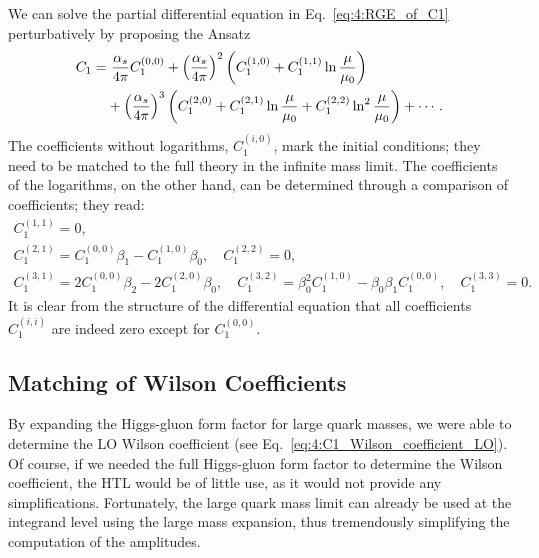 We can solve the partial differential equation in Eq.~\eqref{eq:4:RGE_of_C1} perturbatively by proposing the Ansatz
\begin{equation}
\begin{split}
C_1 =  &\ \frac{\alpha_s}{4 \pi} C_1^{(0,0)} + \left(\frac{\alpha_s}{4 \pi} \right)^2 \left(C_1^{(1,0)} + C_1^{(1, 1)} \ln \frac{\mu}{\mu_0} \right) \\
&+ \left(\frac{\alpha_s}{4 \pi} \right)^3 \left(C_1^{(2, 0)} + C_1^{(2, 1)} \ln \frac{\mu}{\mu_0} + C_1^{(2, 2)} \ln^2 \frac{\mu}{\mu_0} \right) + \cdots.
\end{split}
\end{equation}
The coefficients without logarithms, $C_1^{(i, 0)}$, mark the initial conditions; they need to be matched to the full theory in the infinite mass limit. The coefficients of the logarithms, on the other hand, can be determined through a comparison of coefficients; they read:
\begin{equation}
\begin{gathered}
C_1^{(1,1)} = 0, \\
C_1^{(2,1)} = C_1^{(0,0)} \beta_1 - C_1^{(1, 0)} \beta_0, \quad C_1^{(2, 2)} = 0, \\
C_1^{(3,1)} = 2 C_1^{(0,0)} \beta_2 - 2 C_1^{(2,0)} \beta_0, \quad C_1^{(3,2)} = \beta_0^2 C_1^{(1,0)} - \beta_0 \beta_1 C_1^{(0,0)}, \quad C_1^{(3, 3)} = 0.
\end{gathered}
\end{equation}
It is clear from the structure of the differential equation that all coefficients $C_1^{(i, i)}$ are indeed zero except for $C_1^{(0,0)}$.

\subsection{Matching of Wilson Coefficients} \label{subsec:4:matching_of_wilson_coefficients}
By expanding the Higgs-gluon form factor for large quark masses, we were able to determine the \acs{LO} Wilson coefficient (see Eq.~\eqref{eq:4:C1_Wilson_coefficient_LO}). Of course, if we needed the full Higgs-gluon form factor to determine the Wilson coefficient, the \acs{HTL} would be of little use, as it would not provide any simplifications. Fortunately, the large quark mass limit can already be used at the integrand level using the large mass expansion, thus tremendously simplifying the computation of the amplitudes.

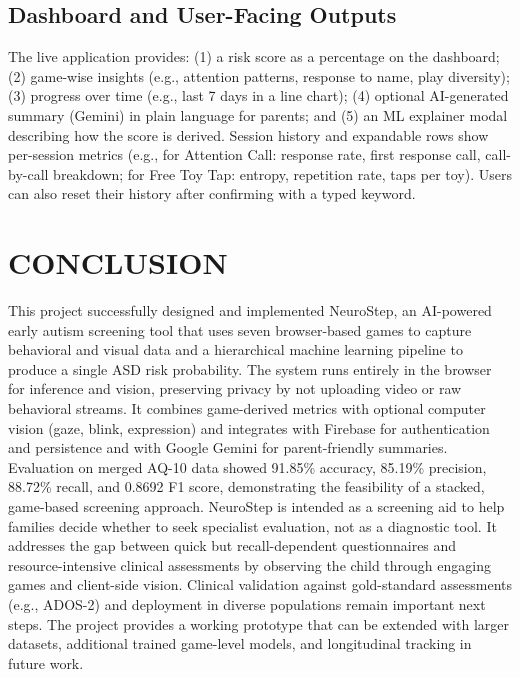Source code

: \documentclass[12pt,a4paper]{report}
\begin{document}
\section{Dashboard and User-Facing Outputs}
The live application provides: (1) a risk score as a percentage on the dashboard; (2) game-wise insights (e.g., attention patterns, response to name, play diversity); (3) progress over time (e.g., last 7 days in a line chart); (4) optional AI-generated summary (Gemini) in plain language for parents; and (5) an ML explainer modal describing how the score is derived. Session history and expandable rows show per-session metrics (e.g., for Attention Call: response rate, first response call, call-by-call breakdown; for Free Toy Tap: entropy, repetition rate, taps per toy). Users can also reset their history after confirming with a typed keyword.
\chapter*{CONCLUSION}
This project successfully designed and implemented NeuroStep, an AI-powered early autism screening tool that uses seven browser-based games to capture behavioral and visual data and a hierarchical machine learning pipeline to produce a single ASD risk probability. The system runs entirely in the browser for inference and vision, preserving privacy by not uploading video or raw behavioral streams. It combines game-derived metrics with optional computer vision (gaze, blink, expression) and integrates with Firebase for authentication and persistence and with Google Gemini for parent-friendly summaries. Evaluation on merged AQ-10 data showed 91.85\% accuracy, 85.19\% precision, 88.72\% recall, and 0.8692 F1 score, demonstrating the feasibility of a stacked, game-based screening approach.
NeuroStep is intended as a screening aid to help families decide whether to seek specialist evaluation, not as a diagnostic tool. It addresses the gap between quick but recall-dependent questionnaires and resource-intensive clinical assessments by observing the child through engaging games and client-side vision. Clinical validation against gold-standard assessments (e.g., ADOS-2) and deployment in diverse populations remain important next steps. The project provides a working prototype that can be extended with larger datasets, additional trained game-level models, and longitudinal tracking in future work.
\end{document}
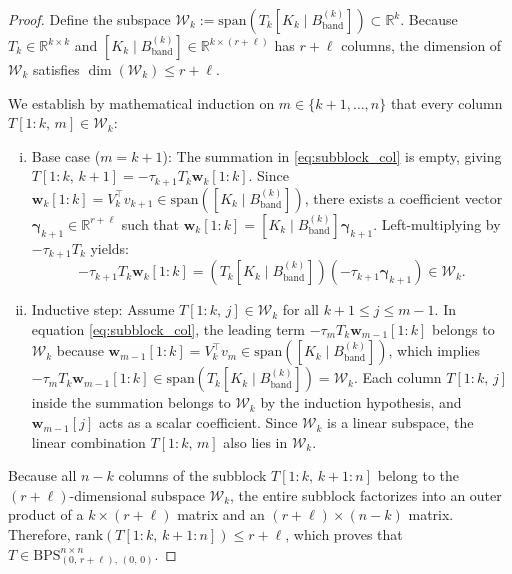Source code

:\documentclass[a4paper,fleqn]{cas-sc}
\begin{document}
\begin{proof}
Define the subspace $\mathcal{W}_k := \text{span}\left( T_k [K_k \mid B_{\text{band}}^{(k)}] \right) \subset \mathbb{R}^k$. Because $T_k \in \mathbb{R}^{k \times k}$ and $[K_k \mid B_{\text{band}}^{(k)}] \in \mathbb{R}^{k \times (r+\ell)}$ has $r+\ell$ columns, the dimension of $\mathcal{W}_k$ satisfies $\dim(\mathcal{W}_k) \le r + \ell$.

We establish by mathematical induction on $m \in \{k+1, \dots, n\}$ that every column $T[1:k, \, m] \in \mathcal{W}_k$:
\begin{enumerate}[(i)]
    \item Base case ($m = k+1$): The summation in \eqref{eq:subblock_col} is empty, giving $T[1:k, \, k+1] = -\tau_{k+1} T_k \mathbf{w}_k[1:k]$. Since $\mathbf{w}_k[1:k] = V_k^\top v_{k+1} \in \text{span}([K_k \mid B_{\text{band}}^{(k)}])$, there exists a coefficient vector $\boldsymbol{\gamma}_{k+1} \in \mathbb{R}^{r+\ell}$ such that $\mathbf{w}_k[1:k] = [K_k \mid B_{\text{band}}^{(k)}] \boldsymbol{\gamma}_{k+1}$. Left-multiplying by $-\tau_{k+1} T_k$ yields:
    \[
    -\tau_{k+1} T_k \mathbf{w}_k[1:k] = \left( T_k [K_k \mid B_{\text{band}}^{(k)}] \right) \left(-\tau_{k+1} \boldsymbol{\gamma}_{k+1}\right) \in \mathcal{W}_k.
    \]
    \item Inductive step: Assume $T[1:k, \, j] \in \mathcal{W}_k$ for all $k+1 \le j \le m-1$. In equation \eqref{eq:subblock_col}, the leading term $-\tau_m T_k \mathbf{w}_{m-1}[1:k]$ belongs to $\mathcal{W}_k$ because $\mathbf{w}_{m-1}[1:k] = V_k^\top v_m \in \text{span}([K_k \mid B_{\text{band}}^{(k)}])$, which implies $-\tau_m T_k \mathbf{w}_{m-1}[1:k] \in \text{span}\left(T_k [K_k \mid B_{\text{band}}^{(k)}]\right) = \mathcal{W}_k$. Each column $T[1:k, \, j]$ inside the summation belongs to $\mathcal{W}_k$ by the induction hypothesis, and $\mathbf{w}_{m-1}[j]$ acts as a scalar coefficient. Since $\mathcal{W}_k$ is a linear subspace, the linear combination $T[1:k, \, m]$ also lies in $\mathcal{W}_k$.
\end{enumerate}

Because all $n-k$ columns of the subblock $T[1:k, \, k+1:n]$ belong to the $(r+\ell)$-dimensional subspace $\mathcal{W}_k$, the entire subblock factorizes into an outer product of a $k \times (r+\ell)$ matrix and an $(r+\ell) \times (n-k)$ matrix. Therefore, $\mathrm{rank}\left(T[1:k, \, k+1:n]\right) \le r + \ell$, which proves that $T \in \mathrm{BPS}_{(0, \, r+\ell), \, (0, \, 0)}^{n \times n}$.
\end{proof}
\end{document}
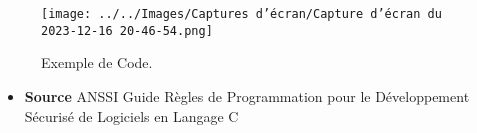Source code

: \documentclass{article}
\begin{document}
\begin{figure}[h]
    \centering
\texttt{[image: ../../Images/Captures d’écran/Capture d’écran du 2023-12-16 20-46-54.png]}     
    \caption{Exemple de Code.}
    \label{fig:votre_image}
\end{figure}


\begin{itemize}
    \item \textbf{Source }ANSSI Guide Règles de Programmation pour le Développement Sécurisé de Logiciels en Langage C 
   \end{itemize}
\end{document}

■ **EXERCISE INSTRUCTIONS**
Output each line above exactly. Skip the images.

■ **EXERCISE ANSWER**
 We can solve the partial differential equation in Eq.~\eqref{eq:4:RGE_of_C1} perturbatively by proposing the Ansatz
\begin{equation}
\begin{split}
C_1 =  &\ \frac{\alpha_s}{4 \pi} C_1^{(0,0)} + \left(\frac{\alpha_s}{4 \pi} \right)^2 \left(C_1^{(1,0)} + C_1^{(1, 1)} \ln \frac{\mu}{\mu_0} \right) \\
&+ \left(\frac{\alpha_s}{4 \pi} \right)^3 \left(C_1^{(2, 0)} + C_1^{(2, 1)} \ln \frac{\mu}{\mu_0} + C_1^{(2, 2)} \ln^2 \frac{\mu}{\mu_0} \right) + \cdots.
\end{split}
\end{equation}
The coefficients without logarithms, $C_1^{(i, 0)}$, mark the initial conditions; they need to be matched to the full theory in the infinite mass limit. The coefficients of the logarithms, on the other hand, can be determined through a comparison of coefficients; they read:
\begin{equation}
\begin{gathered}
C_1^{(1,1)} = 0, \\
C_1^{(2,1)} = C_1^{(0,0)} \beta_1 - C_1^{(1, 0)} \beta_0, \quad C_1^{(2, 2)} = 0, \\
C_1^{(3,1)} = 2 C_1^{(0,0)} \beta_2 - 2 C_1^{(2,0)} \beta_0, \quad C_1^{(3,2)} = \beta_0^2 C_1^{(1,0)} - \beta_0 \beta_1 C_1^{(0,0)}, \quad C_1^{(3, 3)} = 0.
\end{gathered}
\end{equation}
It is clear from the structure of the differential equation that all coefficients $C_1^{(i, i)}$ are indeed zero except for $C_1^{(0,0)}$.

\subsection{Matching of Wilson Coefficients} \label{subsec:4:matching_of_wilson_coefficients}
By expanding the Higgs-gluon form factor for large quark masses, we were able to determine the \acs{LO} Wilson coefficient (see Eq.~\eqref{eq:4:C1_Wilson_coefficient_LO}). Of course, if we needed the full Higgs-gluon form factor to determine the Wilson coefficient, the \acs{HTL} would be of little use, as it would not provide any simplifications. Fortunately, the large quark mass limit can already be used at the integrand level using the large mass expansion, thus tremendously simplifying the computation of the amplitudes.

Source code

: \documentclass[12pt,a4paper]{report}
\begin{document}
\section{Dashboard and User-Facing Outputs}
The live application provides: (1) a risk score as a percentage on the dashboard; (2) game-wise insights (e.g., attention patterns, response to name, play diversity); (3) progress over time (e.g., last 7 days in a line chart); (4) optional AI-generated summary (Gemini) in plain language for parents; and (5) an ML explainer modal describing how the score is derived. Session history and expandable rows show per-session metrics (e.g., for Attention Call: response rate, first response call, call-by-call breakdown; for Free Toy Tap: entropy, repetition rate, taps per toy). Users can also reset their history after confirming with a typed keyword.
\chapter*{CONCLUSION}
This project successfully designed and implemented NeuroStep, an AI-powered early autism screening tool that uses seven browser-based games to capture behavioral and visual data and a hierarchical machine learning pipeline to produce a single ASD risk probability. The system runs entirely in the browser for inference and vision, preserving privacy by not uploading video or raw behavioral streams. It combines game-derived metrics with optional computer vision (gaze, blink, expression) and integrates with Firebase for authentication and persistence and with Google Gemini for parent-friendly summaries. Evaluation on merged AQ-10 data showed 91.85\% accuracy, 85.19\% precision, 88.72\% recall, and 0.8692 F1 score, demonstrating the feasibility of a stacked, game-based screening approach.
NeuroStep is intended as a screening aid to help families decide whether to seek specialist evaluation, not as a diagnostic tool. It addresses the gap between quick but recall-dependent questionnaires and resource-intensive clinical assessments by observing the child through engaging games and client-side vision. Clinical validation against gold-standard assessments (e.g., ADOS-2) and deployment in diverse populations remain important next steps. The project provides a working prototype that can be extended with larger datasets, additional trained game-level models, and longitudinal tracking in future work.
\end{document}
Source code

:\documentclass[a4paper,fleqn]{cas-sc}
\begin{document}
\begin{proof}
Define the subspace $\mathcal{W}_k := \text{span}\left( T_k [K_k \mid B_{\text{band}}^{(k)}] \right) \subset \mathbb{R}^k$. Because $T_k \in \mathbb{R}^{k \times k}$ and $[K_k \mid B_{\text{band}}^{(k)}] \in \mathbb{R}^{k \times (r+\ell)}$ has $r+\ell$ columns, the dimension of $\mathcal{W}_k$ satisfies $\dim(\mathcal{W}_k) \le r + \ell$.

We establish by mathematical induction on $m \in \{k+1, \dots, n\}$ that every column $T[1:k, \, m] \in \mathcal{W}_k$:
\begin{enumerate}[(i)]
    \item Base case ($m = k+1$): The summation in \eqref{eq:subblock_col} is empty, giving $T[1:k, \, k+1] = -\tau_{k+1} T_k \mathbf{w}_k[1:k]$. Since $\mathbf{w}_k[1:k] = V_k^\top v_{k+1} \in \text{span}([K_k \mid B_{\text{band}}^{(k)}])$, there exists a coefficient vector $\boldsymbol{\gamma}_{k+1} \in \mathbb{R}^{r+\ell}$ such that $\mathbf{w}_k[1:k] = [K_k \mid B_{\text{band}}^{(k)}] \boldsymbol{\gamma}_{k+1}$. Left-multiplying by $-\tau_{k+1} T_k$ yields:
    \[
    -\tau_{k+1} T_k \mathbf{w}_k[1:k] = \left( T_k [K_k \mid B_{\text{band}}^{(k)}] \right) \left(-\tau_{k+1} \boldsymbol{\gamma}_{k+1}\right) \in \mathcal{W}_k.
    \]
    \item Inductive step: Assume $T[1:k, \, j] \in \mathcal{W}_k$ for all $k+1 \le j \le m-1$. In equation \eqref{eq:subblock_col}, the leading term $-\tau_m T_k \mathbf{w}_{m-1}[1:k]$ belongs to $\mathcal{W}_k$ because $\mathbf{w}_{m-1}[1:k] = V_k^\top v_m \in \text{span}([K_k \mid B_{\text{band}}^{(k)}])$, which implies $-\tau_m T_k \mathbf{w}_{m-1}[1:k] \in \text{span}\left(T_k [K_k \mid B_{\text{band}}^{(k)}]\right) = \mathcal{W}_k$. Each column $T[1:k, \, j]$ inside the summation belongs to $\mathcal{W}_k$ by the induction hypothesis, and $\mathbf{w}_{m-1}[j]$ acts as a scalar coefficient. Since $\mathcal{W}_k$ is a linear subspace, the linear combination $T[1:k, \, m]$ also lies in $\mathcal{W}_k$.
\end{enumerate}

Because all $n-k$ columns of the subblock $T[1:k, \, k+1:n]$ belong to the $(r+\ell)$-dimensional subspace $\mathcal{W}_k$, the entire subblock factorizes into an outer product of a $k \times (r+\ell)$ matrix and an $(r+\ell) \times (n-k)$ matrix. Therefore, $\mathrm{rank}\left(T[1:k, \, k+1:n]\right) \le r + \ell$, which proves that $T \in \mathrm{BPS}_{(0, \, r+\ell), \, (0, \, 0)}^{n \times n}$.
\end{proof}
\end{document}
Source code

: \documentclass{article}
\begin{document}
\begin{figure}[h]
    \centering
\texttt{[image: ../../Images/Captures d’écran/Capture d’écran du 2023-12-16 20-46-54.png]}     
    \caption{Exemple de Code.}
    \label{fig:votre_image}
\end{figure}


\begin{itemize}
    \item \textbf{Source }ANSSI Guide Règles de Programmation pour le Développement Sécurisé de Logiciels en Langage C 
   \end{itemize}
\end{document}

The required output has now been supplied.